God help me, I wanted it more than my next breath. Wanted to be good for him, to please him, to see that savage satisfaction flash through his eyes again. The need was overwhelming, washing away inhibitions and social conditioning and every wall I'd built to protect myself.

"I—I want," I whispered, the word barely audible over the blood rushing in my ears. Then, because he was waiting, because I was drowning, because I'd already fallen off this cliff the moment he'd called me little one in the dark of his office: "I want you . . . Daddy."

The change in him was instantaneous. A growl rumbled from his chest, primal and satisfied, and his hand slid into my hair, gripping the carefully pinned strands. "Good girl," he praised, and I nearly came apart at the approval in his voice.

Then his mouth crashed down on mine, and the world exploded.

This wasn't a kiss. It was a claiming. A conquest. A brand seared into my soul with lips and teeth and tongue. He kissed me like he was starving and I was the only meal left in the world. Like he wanted to crawl inside my skin and take up residence. Like he was marking me as his in a way that no title or ring or public declaration ever could.

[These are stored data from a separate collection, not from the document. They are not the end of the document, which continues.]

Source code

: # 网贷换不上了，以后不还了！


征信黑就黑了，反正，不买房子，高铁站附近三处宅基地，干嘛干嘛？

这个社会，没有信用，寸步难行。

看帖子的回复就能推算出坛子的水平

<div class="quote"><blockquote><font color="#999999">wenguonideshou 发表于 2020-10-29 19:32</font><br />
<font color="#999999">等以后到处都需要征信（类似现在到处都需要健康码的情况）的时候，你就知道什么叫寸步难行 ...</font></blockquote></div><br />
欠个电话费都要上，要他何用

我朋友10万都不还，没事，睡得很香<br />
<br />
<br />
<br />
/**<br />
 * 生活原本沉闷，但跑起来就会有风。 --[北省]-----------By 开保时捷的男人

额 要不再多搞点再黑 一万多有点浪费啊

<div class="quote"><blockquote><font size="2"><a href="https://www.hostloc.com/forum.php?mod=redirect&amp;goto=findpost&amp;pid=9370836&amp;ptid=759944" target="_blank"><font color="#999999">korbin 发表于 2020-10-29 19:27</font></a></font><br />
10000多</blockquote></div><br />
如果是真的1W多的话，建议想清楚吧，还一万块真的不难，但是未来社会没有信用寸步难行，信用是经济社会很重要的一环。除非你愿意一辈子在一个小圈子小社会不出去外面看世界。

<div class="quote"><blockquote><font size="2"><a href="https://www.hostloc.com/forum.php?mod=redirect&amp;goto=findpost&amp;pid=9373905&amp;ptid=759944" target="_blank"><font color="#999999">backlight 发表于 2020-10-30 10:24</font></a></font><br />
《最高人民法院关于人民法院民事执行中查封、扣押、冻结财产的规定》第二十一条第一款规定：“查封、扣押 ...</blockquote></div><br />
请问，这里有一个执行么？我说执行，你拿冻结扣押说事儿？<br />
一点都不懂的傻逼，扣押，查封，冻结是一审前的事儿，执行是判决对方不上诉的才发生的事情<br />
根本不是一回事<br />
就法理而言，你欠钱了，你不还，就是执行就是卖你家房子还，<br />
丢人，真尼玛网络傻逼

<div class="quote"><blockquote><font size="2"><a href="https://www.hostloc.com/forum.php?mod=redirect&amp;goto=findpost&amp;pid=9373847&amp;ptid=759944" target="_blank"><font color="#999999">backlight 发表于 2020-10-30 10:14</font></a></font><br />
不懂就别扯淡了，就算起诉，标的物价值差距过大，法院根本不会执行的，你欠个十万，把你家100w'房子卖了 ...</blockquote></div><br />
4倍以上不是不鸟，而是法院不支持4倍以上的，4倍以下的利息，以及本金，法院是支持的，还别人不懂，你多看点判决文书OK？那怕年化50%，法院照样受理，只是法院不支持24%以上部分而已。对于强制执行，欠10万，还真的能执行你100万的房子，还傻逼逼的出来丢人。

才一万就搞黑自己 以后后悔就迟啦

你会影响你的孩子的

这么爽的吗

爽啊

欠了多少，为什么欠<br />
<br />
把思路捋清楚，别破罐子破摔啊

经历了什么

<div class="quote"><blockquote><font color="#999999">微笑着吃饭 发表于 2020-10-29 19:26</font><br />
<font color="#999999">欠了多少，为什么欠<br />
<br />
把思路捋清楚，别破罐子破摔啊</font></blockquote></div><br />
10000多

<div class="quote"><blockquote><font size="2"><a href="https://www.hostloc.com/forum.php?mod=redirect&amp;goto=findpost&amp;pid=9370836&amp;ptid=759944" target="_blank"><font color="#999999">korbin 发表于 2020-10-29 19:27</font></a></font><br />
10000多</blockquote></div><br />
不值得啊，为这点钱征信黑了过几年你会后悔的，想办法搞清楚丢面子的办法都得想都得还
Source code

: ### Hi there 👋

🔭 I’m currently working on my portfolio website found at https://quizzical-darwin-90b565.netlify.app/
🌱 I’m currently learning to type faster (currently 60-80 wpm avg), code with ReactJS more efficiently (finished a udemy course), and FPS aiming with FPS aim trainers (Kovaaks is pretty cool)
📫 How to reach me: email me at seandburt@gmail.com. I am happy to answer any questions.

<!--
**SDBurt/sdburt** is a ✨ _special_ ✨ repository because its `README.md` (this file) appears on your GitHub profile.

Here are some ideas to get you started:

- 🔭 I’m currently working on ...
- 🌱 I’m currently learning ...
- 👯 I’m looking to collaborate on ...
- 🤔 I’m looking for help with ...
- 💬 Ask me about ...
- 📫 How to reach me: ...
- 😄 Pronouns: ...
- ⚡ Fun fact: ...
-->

His tongue swept into my mouth, demanding and receiving immediate surrender. I opened for him helplessly, a moan escaping that he swallowed like tribute. The hand in my hair tightened, angling my head for deeper access, while his other arm banded around my waist, crushing me against him until I couldn't tell where he ended and I began.

I kissed him back with desperation I didn't know I possessed. My hands fisted in his jacket, pulling him closer, needing more. More pressure, more heat, more of this feeling like I was being consumed and reborn in the same breath. Every stroke of his tongue sent lightning through my veins. Every nip of his teeth made me whimper into his mouth. Every growl of approval made me melt further into his demanding embrace.

He walked me backward until my spine hit the stone railing, then pressed against me until I was trapped between cold stone and burning man. The contrast made me gasp, and he took advantage, deepening the kiss until I was nothing but sensation and need. His thigh pressed between mine, and I rode it shamelessly, seeking friction against the ache he'd created.